Machina Ex Quanta: Rise of the Quantum Boltzmann Machines

Boltzmann machines are a well established model for classical machine learning, based on ideas rooted in physics like thermal distributions. Roughly eight years ago now, quantum Boltzmann machines were proposed as a generalization of their classical counterparts and can be understood as parameterized thermal states of local Hamiltonians. While this generalization allows for non-commuting Hamiltonians inaccessible in the classical case, training them for various optimization tasks had remained an obstacle. In this talk, I'll discuss how my coauthors and I have overcome this obstacle by deriving analytical expressions for the gradient and providing quantum algorithms that can estimate it.
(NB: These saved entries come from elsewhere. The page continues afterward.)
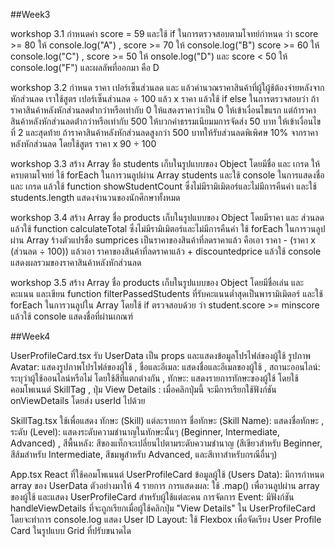 ##Week3

workshop 3.1 กำหนดค่า score = 59 และใช้ if ในการตรวจสอบตามโจทย์กำหนด ว่า score >= 80 ให้ console.log("A") , score >= 70 ให้ console.log("B") score >= 60 ให้ console.log("C") , score >= 50 ให้ onsole.log("D") และ score < 50 ให้ console.log("F") และผลลัพที่ออกมา คือ D

workshop 3.2 กำหนด ราคา เปอร์เซ็นส่วนลด และ แล้วคํานวณราคาสินค้าที่ผู้ใผู้ช้ต้องจ่ายหลังจากหักส่วนลด เราใช้สูตร เปอร์เซ็นส่วนลด ÷ 100 แล้ว x ราคา แล้วใช้ if else ในการตรวจสอบว่า ถ้าราคาสินค้าหลังหักส่วนลดต่ํากว่าหรือเท่ากับ 0 ให้แสดงราคาว่าเป็น 0 ให้เข้าเงื่อนไขแรก แต่ถ้าราคาสินค้าหลังหักส่วนลดต่ํากว่าหรือเท่ากับ 500 ให้บวกค่าธรรมเนียมมการจัดส่ง 50 บาท ให้เข้าเงื่อนไขที่ 2 และสุดท้าย ถ้าราคาสินค้าหลังหักส่วนลดสูงกว่า 500 บาทให้รับส่วนลดพิเพิศษ 10% จากราคาหลังหักส่วนลด โดยใช้สูตร ราคา x 90 ÷ 100

workshop 3.3 สร้าง Array ชื่อ students เก็บในรูปแบบของ Object โดยมีชื่อ และ เกรด ให้ครบตามโจทย์ ใช้ forEach ในการวนลูปผ่าน Array students และใช้ console ในการแสดงชื่อ และ เกรด แล้วใช้ function showStudentCount ซึ่งไม่มีรามิเมิตอร์และไม่มีการคืนค่า และใช้ students.length แสดงจำนวนของนักศึกษาทั้งหมด

workshop 3.4 สร้าง Array ชื่อ products เก็บในรูปแบบของ Object โดยมีราคา และ ส่วนลด แล้วใช้ function calculateTotal ซึ่งไม่มีรามิเมิตอร์และไม่มีการคืนค่า ใช้ forEach ในการวนลูปผ่าน Array ร้างตัวแปรชื่อ sumprices เป็นราคาของสินค้าที่ลดราคาแล้ว คือเอา ราคา - (ราคา x (ส่วนลด ÷ 100)) แล้วเอา ราคาของสินค้าที่ลดราคาแล้ว + discountedprice แล้วใช้ console แสดงผลรวมของราคาสินค้าหลังหักส่วนลด

workshop 3.5 สร้าง Array ชื่อ products เก็บในรูปแบบของ Object โดยมีชื่อเล่น และ คะแนน และเขียน function filterPassedStudents ที่รับคะแนนต่ำสุดเป็นพารามิเมิตอร์ และใช้ forEach ในการวนลูปใน Array โดยใช้ if ตรวจสอบด้วย ว่า student.score >= minscore แล้วใช้ console แสดงชื่อที่ผ่านเกณฑ์


##Week4

UserProfileCard.tsx
รับ UserData เป็น props และแสดงข้อมูลโปรไฟล์ของผู้ใช้ 
รูปภาพ Avatar: แสดงรูปภาพโปรไฟล์ของผู้ใช้ , ชื่อและอีเมล: แสดงชื่อและอีเมลของผู้ใช้ , สถานะออนไลน์: ระบุว่าผู้ใช้ออนไลน์หรือไม่ โดยใช้สีที่แตกต่างกัน , ทักษะ: แสดงรายการทักษะของผู้ใช้ โดยใช้คอมโพเนนต์ SkillTag , ปุ่ม View Details : เมื่อคลิกปุ่มนี้ จะมีการเรียกใช้ฟังก์ชัน onViewDetails โดยส่ง userId ไปด้วย

 SkillTag.tsx
 ใช้เพื่อแสดง ทักษะ (Skill) แต่ละรายการ 
ชื่อทักษะ (Skill Name): แสดงชื่อทักษะ , ระดับ (Level): แสดงระดับความชำนาญในทักษะนั้นๆ (Beginner, Intermediate, Advanced) , สีพื้นหลัง: สีของแท็กจะเปลี่ยนไปตามระดับความชำนาญ (สีเขียวสำหรับ Beginner, สีส้มสำหรับ Intermediate, สีชมพูสำหรับ Advanced, และสีเทาสำหรับกรณีอื่นๆ)

App.tsx
React ที่ใช้คอมโพเนนต์ UserProfileCard ข้อมูลผู้ใช้ (Users Data): มีการกำหนด array ของ UserData ตัวอย่างมาให้ 4 รายการ การแสดงผล: ใช้ .map() เพื่อวนลูปผ่าน array ของผู้ใช้ และแสดง UserProfileCard สำหรับผู้ใช้แต่ละคน การจัดการ Event: มีฟังก์ชัน handleViewDetails ที่จะถูกเรียกเมื่อผู้ใช้คลิกปุ่ม "View Details" ใน UserProfileCard โดยจะทำการ console.log แสดง User ID Layout: ใช้ Flexbox เพื่อจัดเรียง User Profile Card ในรูปแบบ Grid ที่ปรับขนาดได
The algorithms make use of standard primitives such as the Hadamard test, classical sampling, and Hamiltonian simulation. I'll also show how to train quantum Boltzmann machines using a metric-aware gradient descent algorithm, which makes use of analytical expressions we have derived for quantum generalizations of the Fisher information matrix and quantum algorithms we have constructed for estimating information matrix elements. Finally, I'll introduce a new model called evolved quantum Boltzmann machines, which uses parameterized time-evolved thermal states as an ansatz, extending the conventional model of quantum Boltzmann machines. Evolved quantum Boltzmann machines incorporate real and imaginary time evolution according to two different non-commuting parameterized Hamiltonians, and they can also be trained using metric-aware gradient descent. If time permits, I'll mention applications of our findings to estimating time-evolved thermal states. Based on joint work with Daniel Koch, Michele Minervini, Dhrumil Patel, Saahil Patel, and available at arXiv:2410.12935, arXiv:2410.24058, and arXiv:2501.03367.